> _Aim of the task_
Using the records that appear below, write out exactly the lines from the one with "- [stb_image](https://github.com/nothings/stb)" through the one with "- [Tensorflow](https://github.com/tensorflow/tensorflow)", keeping both end lines.
━━━━━ Entries supplied
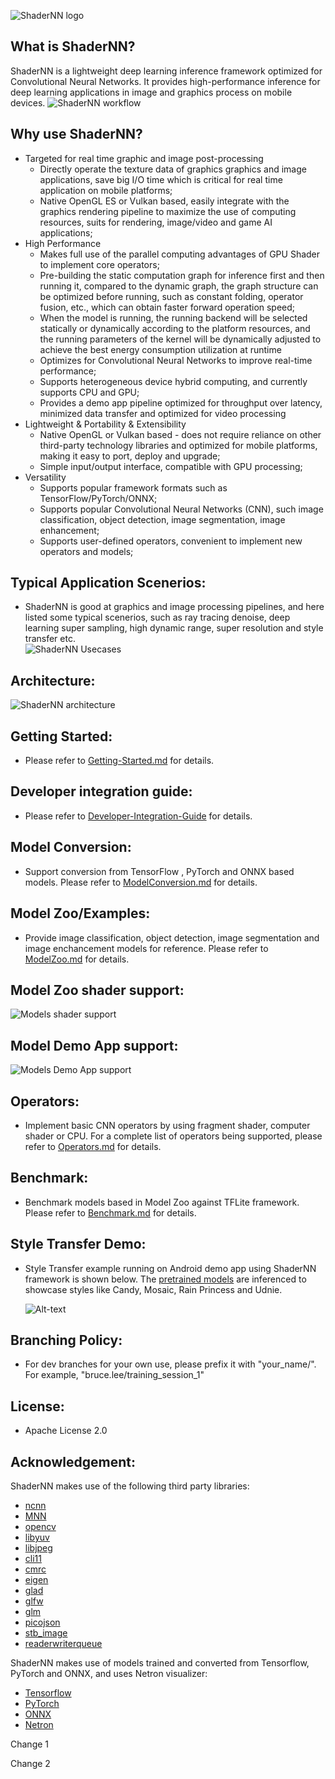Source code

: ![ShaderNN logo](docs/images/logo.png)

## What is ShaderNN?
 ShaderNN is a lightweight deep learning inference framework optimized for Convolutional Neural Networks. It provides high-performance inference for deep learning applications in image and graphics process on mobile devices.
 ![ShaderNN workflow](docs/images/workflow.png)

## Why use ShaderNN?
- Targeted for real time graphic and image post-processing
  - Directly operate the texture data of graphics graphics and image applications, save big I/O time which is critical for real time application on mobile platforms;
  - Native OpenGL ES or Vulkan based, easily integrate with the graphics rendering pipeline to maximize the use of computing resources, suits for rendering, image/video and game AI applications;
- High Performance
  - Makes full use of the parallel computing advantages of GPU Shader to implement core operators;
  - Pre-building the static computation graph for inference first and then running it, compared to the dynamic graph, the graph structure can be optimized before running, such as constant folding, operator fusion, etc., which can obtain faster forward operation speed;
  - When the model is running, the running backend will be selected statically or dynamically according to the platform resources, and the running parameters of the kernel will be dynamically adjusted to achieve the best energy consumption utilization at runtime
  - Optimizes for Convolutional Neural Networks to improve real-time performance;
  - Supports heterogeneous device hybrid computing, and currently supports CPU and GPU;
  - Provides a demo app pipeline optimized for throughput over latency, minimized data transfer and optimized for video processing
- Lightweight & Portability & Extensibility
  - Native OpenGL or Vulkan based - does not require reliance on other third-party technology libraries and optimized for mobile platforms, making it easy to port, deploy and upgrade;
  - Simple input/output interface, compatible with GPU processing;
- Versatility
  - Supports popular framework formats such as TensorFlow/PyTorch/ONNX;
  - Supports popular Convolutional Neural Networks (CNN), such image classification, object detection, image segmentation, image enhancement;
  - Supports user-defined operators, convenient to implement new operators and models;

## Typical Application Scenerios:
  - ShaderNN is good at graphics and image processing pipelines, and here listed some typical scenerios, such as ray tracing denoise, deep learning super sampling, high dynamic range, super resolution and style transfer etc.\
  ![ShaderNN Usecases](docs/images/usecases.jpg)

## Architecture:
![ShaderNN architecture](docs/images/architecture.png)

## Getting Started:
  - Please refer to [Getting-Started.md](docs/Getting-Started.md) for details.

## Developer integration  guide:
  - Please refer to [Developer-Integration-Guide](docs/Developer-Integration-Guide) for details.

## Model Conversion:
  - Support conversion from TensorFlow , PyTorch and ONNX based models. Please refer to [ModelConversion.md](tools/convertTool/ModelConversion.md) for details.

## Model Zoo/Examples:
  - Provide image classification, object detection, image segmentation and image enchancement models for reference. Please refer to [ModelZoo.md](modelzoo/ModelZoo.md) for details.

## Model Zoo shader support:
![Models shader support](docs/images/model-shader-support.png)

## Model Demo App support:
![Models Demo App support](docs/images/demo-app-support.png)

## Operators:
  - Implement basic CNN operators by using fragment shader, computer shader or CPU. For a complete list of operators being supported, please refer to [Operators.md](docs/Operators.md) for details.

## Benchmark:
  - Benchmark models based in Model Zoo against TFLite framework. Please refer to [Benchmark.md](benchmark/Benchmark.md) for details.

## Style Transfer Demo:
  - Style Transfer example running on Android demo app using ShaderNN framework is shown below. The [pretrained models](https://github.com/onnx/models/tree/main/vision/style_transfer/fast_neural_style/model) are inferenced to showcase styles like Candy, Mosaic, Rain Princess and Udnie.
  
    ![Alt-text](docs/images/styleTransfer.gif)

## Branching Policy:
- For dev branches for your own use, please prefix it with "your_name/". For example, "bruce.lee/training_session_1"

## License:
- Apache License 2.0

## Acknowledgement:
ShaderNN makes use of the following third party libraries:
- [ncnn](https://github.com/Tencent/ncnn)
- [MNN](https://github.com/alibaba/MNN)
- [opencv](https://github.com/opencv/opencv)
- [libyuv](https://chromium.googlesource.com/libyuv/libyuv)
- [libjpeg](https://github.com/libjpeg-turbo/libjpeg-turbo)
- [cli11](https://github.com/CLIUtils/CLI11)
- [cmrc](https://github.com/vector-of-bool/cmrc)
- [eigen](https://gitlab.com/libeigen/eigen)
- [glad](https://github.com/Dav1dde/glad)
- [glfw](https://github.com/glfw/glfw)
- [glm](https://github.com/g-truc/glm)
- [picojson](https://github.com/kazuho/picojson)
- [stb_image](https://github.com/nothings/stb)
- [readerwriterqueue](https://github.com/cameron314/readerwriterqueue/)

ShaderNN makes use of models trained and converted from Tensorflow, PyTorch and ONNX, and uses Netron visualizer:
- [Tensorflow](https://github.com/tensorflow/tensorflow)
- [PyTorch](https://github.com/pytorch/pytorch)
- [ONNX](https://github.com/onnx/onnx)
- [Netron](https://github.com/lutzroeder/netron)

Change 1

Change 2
━━━━━━━━━━
━━━━━ Entries supplied
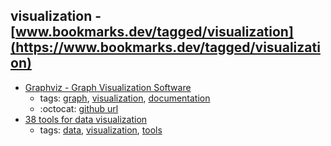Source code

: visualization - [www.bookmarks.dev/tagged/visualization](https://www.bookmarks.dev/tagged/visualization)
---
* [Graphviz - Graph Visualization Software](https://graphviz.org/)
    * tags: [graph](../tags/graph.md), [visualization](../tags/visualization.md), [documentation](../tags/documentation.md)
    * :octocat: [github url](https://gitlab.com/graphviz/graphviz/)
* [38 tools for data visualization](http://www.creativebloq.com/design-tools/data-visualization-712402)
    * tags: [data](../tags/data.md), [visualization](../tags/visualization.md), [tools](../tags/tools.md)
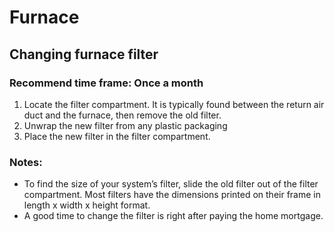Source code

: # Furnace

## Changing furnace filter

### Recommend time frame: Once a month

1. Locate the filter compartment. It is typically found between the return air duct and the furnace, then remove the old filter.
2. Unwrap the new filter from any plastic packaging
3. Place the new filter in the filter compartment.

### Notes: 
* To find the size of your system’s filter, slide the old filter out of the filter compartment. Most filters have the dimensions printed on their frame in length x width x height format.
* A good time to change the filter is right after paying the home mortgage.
━━━━━━━━━━
━━━━━ Entries supplied
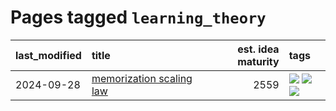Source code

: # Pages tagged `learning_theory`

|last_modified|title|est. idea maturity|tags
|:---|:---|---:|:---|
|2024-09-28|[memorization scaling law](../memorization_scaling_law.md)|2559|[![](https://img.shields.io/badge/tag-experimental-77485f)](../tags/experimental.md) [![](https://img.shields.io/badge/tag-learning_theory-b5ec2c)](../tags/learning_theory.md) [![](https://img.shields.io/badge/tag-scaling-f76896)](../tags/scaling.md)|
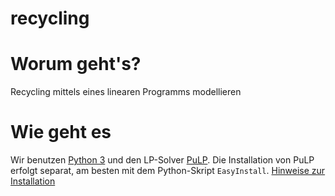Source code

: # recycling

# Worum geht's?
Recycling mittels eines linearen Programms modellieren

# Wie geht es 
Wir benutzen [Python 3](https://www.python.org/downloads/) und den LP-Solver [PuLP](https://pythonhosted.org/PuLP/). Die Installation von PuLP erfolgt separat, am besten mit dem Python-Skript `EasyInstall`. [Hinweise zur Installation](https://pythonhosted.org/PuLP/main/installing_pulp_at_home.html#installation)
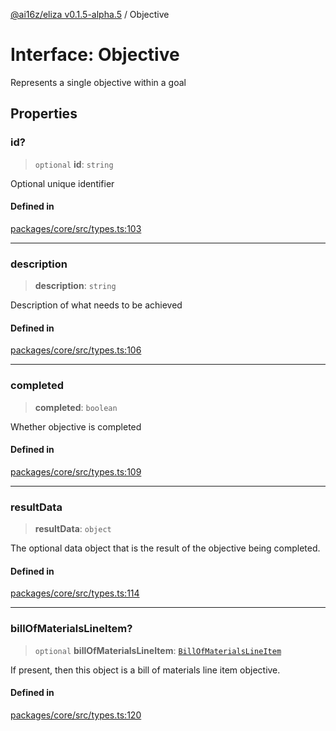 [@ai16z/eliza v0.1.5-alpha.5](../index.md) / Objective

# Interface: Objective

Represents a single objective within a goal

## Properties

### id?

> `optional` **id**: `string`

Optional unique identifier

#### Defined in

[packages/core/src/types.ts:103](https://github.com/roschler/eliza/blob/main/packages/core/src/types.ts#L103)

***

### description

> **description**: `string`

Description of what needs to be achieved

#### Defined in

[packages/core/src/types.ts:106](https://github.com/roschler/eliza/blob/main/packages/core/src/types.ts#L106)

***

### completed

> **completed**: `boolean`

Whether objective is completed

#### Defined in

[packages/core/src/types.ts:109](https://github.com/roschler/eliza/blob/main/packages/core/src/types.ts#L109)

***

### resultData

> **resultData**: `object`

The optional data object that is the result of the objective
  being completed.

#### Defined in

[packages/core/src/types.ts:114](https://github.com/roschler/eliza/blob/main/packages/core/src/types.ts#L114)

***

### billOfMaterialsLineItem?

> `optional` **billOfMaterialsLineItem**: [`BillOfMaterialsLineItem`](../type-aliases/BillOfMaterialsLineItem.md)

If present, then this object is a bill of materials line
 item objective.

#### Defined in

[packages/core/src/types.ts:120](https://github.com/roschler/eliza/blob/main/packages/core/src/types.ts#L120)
━━━━━━━━━━
> _Exercise solution_
- [stb_image](https://github.com/nothings/stb)
- [readerwriterqueue](https://github.com/cameron314/readerwriterqueue/)

ShaderNN makes use of models trained and converted from Tensorflow, PyTorch and ONNX, and uses Netron visualizer:
- [Tensorflow](https://github.com/tensorflow/tensorflow)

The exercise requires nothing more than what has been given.